February 26, 2009 - 7:17am
soaking frsh grd flour for muffins?
Does anyone let their muffin recipe soak for 1-4 hours if using freshly ground flour? I have done so and they seem to have a really nice texture. Like in bread, perhaps, the flour needs time to soak up moisture. Would this make a difference or am I just wasting time?
Thanks
I've tried this a few times and I'm not convinced of its efficacy. I think the _most_ important thing for final texture is the beginning hydration... how gloopy it is... too runny and too doughy have both turned out poorly while there is a small sweet spot in the middle.
Take this all with a grain of salt, I'm still far from a perfect muffin recipe w/freshly ground flour.

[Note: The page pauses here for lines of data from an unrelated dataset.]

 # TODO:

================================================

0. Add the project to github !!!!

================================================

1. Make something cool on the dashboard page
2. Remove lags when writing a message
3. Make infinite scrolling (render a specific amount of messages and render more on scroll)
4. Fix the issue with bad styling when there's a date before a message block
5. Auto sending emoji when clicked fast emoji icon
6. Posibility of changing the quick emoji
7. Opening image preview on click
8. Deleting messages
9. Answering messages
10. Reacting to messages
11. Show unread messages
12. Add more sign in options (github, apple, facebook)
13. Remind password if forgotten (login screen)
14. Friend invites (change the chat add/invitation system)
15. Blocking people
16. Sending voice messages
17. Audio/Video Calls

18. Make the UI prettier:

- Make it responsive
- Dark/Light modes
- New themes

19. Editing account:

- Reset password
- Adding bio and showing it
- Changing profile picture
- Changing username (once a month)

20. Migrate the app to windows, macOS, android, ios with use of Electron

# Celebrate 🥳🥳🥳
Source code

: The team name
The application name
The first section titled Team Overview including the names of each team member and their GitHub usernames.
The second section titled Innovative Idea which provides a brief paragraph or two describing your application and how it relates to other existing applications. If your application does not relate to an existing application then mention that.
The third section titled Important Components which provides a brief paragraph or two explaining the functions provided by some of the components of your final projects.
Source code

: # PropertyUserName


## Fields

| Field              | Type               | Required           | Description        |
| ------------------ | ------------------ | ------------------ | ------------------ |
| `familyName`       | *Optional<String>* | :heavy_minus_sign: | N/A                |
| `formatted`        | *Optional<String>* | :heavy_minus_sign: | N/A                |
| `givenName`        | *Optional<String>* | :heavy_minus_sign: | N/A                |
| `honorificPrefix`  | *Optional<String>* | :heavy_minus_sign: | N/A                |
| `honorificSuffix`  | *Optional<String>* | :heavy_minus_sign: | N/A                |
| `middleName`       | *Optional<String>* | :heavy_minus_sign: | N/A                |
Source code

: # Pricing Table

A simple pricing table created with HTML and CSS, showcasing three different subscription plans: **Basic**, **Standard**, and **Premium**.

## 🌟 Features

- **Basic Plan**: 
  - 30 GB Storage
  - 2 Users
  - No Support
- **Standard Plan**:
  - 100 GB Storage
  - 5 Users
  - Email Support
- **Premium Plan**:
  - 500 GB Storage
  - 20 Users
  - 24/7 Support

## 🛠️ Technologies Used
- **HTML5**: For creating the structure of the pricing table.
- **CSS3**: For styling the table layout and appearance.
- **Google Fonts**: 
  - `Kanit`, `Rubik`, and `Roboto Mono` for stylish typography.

Thanks for your reply. I think the same now. I made some yesterday with freshly ground kamut (no soaking) and they turned out great. The texture was very nice! Like you said the initial hydration is key.
Thank you again!
Muffins with kamut, now _that_ is a good idea. Was it only kamut or did you mix in some other flours/flavors????
I used only kamut flour and just substituted it for the white flour in a pumpkin/cranberry muffin recipe with rapadura sugar substituted for white sugar. I could've used more volume but the texture was soft and cakelike. Normally, I'll use spelt for muffins but this is definitely my family's favorite now.
If you happen to need the recipe I'll post it. I'm sure it could still use some refining to achieve better volume though.